##### Provided records

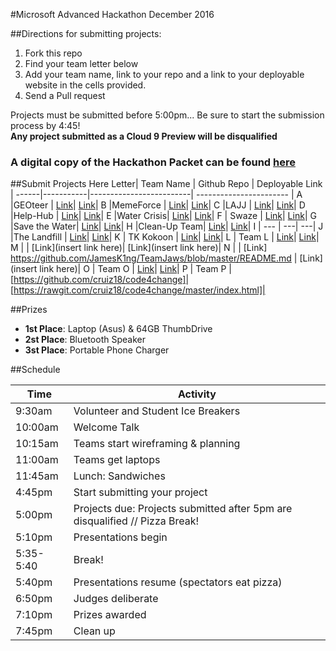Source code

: #Microsoft Advanced Hackathon December 2016

##Directions for submitting projects:
1. Fork this repo
2. Find your team letter below
3. Add your team name, link to your repo and a link to your deployable website in the cells provided.
4. Send a Pull request

Projects must be submitted before 5:00pm... Be sure to start the submission process by 4:45!  
**Any project submitted as a Cloud 9 Preview will be disqualified**

### A digital copy of the Hackathon Packet can be found [here](https://docs.google.com/document/d/1_5A_7kOpoXuPOsdFP_FGPwwH2Ny7AJI5IhSqT32NZ4c/edit?usp=sharing)

##Submit Projects Here
Letter| Team Name |        Github Repo      |      Deployable Link    | 
------|-----------|-------------------------| ----------------------- |
A     |GEOteer  | [Link](https://github.com/jpprieto/GEOteer)| [Link](https://rawgit.com/jpprieto/GEOteer/master/page1.html)|
B     |MemeForce          | [Link](https://github.com/mdepuy/trashcollection)| [Link](https://cdn.rawgit.com/mdepuy/trashcollection/v1.1/intro.html)|
C     |LAJJ           | [Link](https://github.com/joelc1337/scriptEdDecHackathon/blob/master/scenario.html)| [Link](https://cdn.rawgit.com/joelc1337/scriptEdDecHackathon/master/scenario.html)|
D     |Help-Hub | [Link](https://github.com/Andrea-Cajamarca/dec2016Hackathon)| [Link](https://cdn.rawgit.com/Andrea-Cajamarca/dec2016Hackathon/master/Help-Hub/Drugs/drugs.html)|
E     |Water Crisis| [Link](https://github.com/Kayahma23/Water-Crisis)| [Link](https://rawgit.com/Kayahma23/Water-Crisis/master/home.html)|
F     |     Swaze      | [Link](https://github.com/franklin97/wazeforefugees)| [Link](https://preview.c9users.io/franklin97/syrianrefugees1/final.html?_c9_id=livepreview0&_c9_host=https://ide.c9.io)|
G     |Save the Water| [Link](https://github.com/jocelynr/environmental-hackathon)| [Link](https://cdn.rawgit.com/jocelynr/environmental-hackathon/master/index.html)|
H     |Clean-Up Team| [Link](https://github.com/EpicHoward/hackathon)| [Link](https://epichoward.github.io/hackathon/)|
I     |      ---  | ---| ---|
J     |The Landfill | [Link](https://github.com/rosarivera123/scripted-hackathon-2016)| [Link](https://cdn.rawgit.com/rosarivera123/scripted-hackathon-2016/master/intro-page.html)|
K     |     TK Kokoon      | [Link](https://github.com/evelyncarrera22/team_k)| [Link](https://cdn.rawgit.com/evelyncarrera22/team_k/master/firstpage.html)|
L     |      Team L     | [Link](https://github.com/kevinhui98/hackathon_2016_team_L)| [Link](https://cdn.rawgit.com/kevinhui98/hackathon_2016_team_L/master/index.html)|
M     |           | [Link](insert link here)| [Link](insert link here)|
N     |           | [Link] https://github.com/JamesK1ng/TeamJaws/blob/master/README.md | [Link](insert link here)|
O     |    Team O       | [Link](https://github.com/azizyokubjonov/let-s-talk)| [Link](https://rawgit.com/azizyokubjonov/let-s-talk/master/index.html)|
P     |     Team P      | [https://github.com/cruiz18/code4change]| [https://rawgit.com/cruiz18/code4change/master/index.html]|
		

##Prizes
* **1st Place**: Laptop (Asus) & 64GB ThumbDrive
* **2st Place**: Bluetooth Speaker
* **3st Place**: Portable Phone Charger 


##Schedule

Time         | Activity        | 
--------------------|------------------|
9:30am | Volunteer and Student Ice Breakers   | 
10:00am       | Welcome Talk    | 
10:15am  | Teams start wireframing & planning      | 
11:00am      | Teams get laptops  | 
11:45am           | Lunch: Sandwiches    | 
4:45pm           | Start submitting your project   | 
5:00pm         | Projects due: Projects submitted after 5pm are disqualified // Pizza Break!      |
5:10pm         | Presentations begin     | 
5:35-5:40            | Break!   | 
5:40pm           | Presentations resume (spectators eat pizza) |
6:50pm           | Judges deliberate | 
7:10pm           | Prizes awarded |
7:45pm           | Clean up |
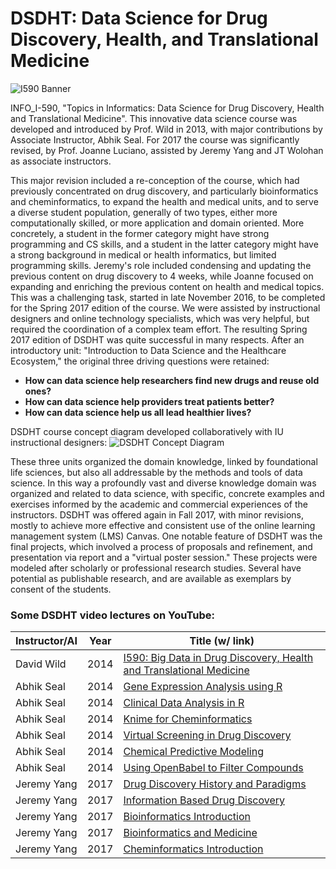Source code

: # DSDHT: Data Science for Drug Discovery, Health, and Translational Medicine

![I590 Banner](images/I590banner.png)

INFO_I-590, "Topics in Informatics: Data Science for Drug Discovery,
Health and Translational Medicine". This innovative data science course
was developed and introduced by Prof. Wild in 2013, with major contributions by
Associate Instructor, Abhik Seal.  For 2017 the course was significantly revised, by Prof. Joanne Luciano, assisted by Jeremy Yang and JT Wolohan as associate instructors.

This major revision included a re-conception of the course, which had previously
concentrated on drug discovery, and particularly bioinformatics and cheminformatics, to
expand the health and medical units, and to serve a diverse student population, generally
of two types, either more computationally skilled, or more application and domain
oriented.  More concretely, a student in the former category might have strong programming
and CS skills, and a student in the latter category might have a strong background in
medical or health informatics, but limited programming skills.  Jeremy's role included
condensing and updating the previous content on drug discovery to 4 weeks, while Joanne
focused on expanding and enriching the previous content on health and medical topics.
This was a challenging task, started in late November 2016, to be completed for the Spring
2017 edition of the course.  We were assisted by instructional designers and online
technology specialists, which was very helpful, but required the coordination of a complex
team effort.  The resulting Spring 2017 edition of DSDHT was quite successful in many
respects.  After an introductory unit: "Introduction to Data Science and the Healthcare
Ecosystem," the original three driving questions were retained:

 - __How can data science help researchers find new drugs and reuse old ones?__
 - __How can data science help providers treat patients better?__
 - __How can data science help us all lead healthier lives?__


DSDHT course concept diagram developed collaboratively with IU instructional designers:
![DSDHT Concept Diagram](images/I590_DSDHT_2017.png)

These three units organized the domain knowledge, linked by foundational life sciences,
but also all addressable by the methods and tools of data science.  In this way a
profoundly vast and diverse knowledge domain was organized and related to data science,
with specific, concrete examples and exercises informed by the academic and commercial
experiences of the instructors.  DSDHT was offered again in Fall 2017, with minor
revisions, mostly to achieve more effective and consistent use of the online learning
management system (LMS) Canvas.  One notable feature of DSDHT was the final projects,
which involved a process of proposals and refinement, and presentation via report and a
"virtual poster session."  These projects were modeled after scholarly or professional
research studies.  Several have potential as publishable research, and are available as
exemplars by consent of the students.

### Some DSDHT video lectures on YouTube:

| Instructor/AI | Year | Title (w/ link) |
|---|---|---|
| David Wild | 2014 | [I590: Big Data in Drug Discovery, Health and Translational Medicine](https://youtu.be/h-otKKbBbO0) |
 |  Abhik Seal | 2014 | [Gene Expression Analysis using R](https://youtu.be/sasqpE0g0Do)|
 |  Abhik Seal | 2014 | [Clinical Data Analysis in R](https://youtu.be/aqKXf7Kr00E)|
 |  Abhik Seal | 2014 | [Knime for Cheminformatics](https://youtu.be/Wd-ak_IV8Cg)|
 |  Abhik Seal | 2014 | [Virtual Screening in Drug Discovery](https://youtu.be/fFfulDhtC-c)|
 |  Abhik Seal | 2014 | [Chemical Predictive Modeling](https://youtu.be/hnzqReZoqRk)|
 |  Abhik Seal | 2014 | [Using OpenBabel to Filter Compounds](https://youtu.be/AoyBO1FqxqY)|
 |  Jeremy Yang | 2017 | [Drug Discovery History and Paradigms](https://youtu.be/EoVWkX99DLg)|
 |  Jeremy Yang | 2017 | [Information Based Drug Discovery](https://youtu.be/7aJWUal4qsU)|
 |  Jeremy Yang | 2017 | [Bioinformatics Introduction](https://youtu.be/tdipz42eef8)|
 |  Jeremy Yang | 2017 | [Bioinformatics and Medicine](https://youtu.be/dgU9zudd9ks)|
 |  Jeremy Yang | 2017 | [Cheminformatics Introduction](https://youtu.be/yM0ums_ur78)|
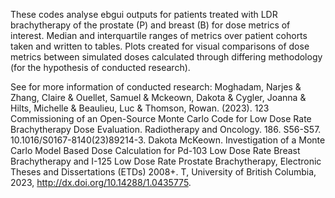 These codes analyse ebgui outputs for patients treated with LDR brachytherapy of the prostate (P) and breast (B) for dose metrics of interest.
Median and interquartile ranges of metrics over patient cohorts taken and written to tables. 
Plots created for visual comparisons of dose metrics between simulated doses calculated through differing methodology (for the hypothesis of conducted research). 

See for more information of conducted research:
Moghadam, Narjes & Zhang, Claire & Ouellet, Samuel & Mckeown, Dakota & Cygler, Joanna & Hilts, Michelle & Beaulieu, Luc & Thomson, Rowan. (2023). 123 Commissioning of an Open-Source Monte Carlo Code for Low Dose Rate Brachytherapy Dose Evaluation. Radiotherapy and Oncology. 186. S56-S57. 10.1016/S0167-8140(23)89214-3. 
Dakota McKeown. Investigation of a Monte Carlo Model Based Dose Calculation for Pd-103 Low Dose Rate Breast Brachytherapy and I-125 Low Dose Rate Prostate Brachytherapy, Electronic Theses and Dissertations (ETDs) 2008+. T, University of British Columbia, 2023, http://dx.doi.org/10.14288/1.0435775.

##########

### Task description:
Return each line of the records above in which the word "instructional" occurs.

### Exercise response:
2017 edition of the course.  We were assisted by instructional designers and online
DSDHT course concept diagram developed collaboratively with IU instructional designers:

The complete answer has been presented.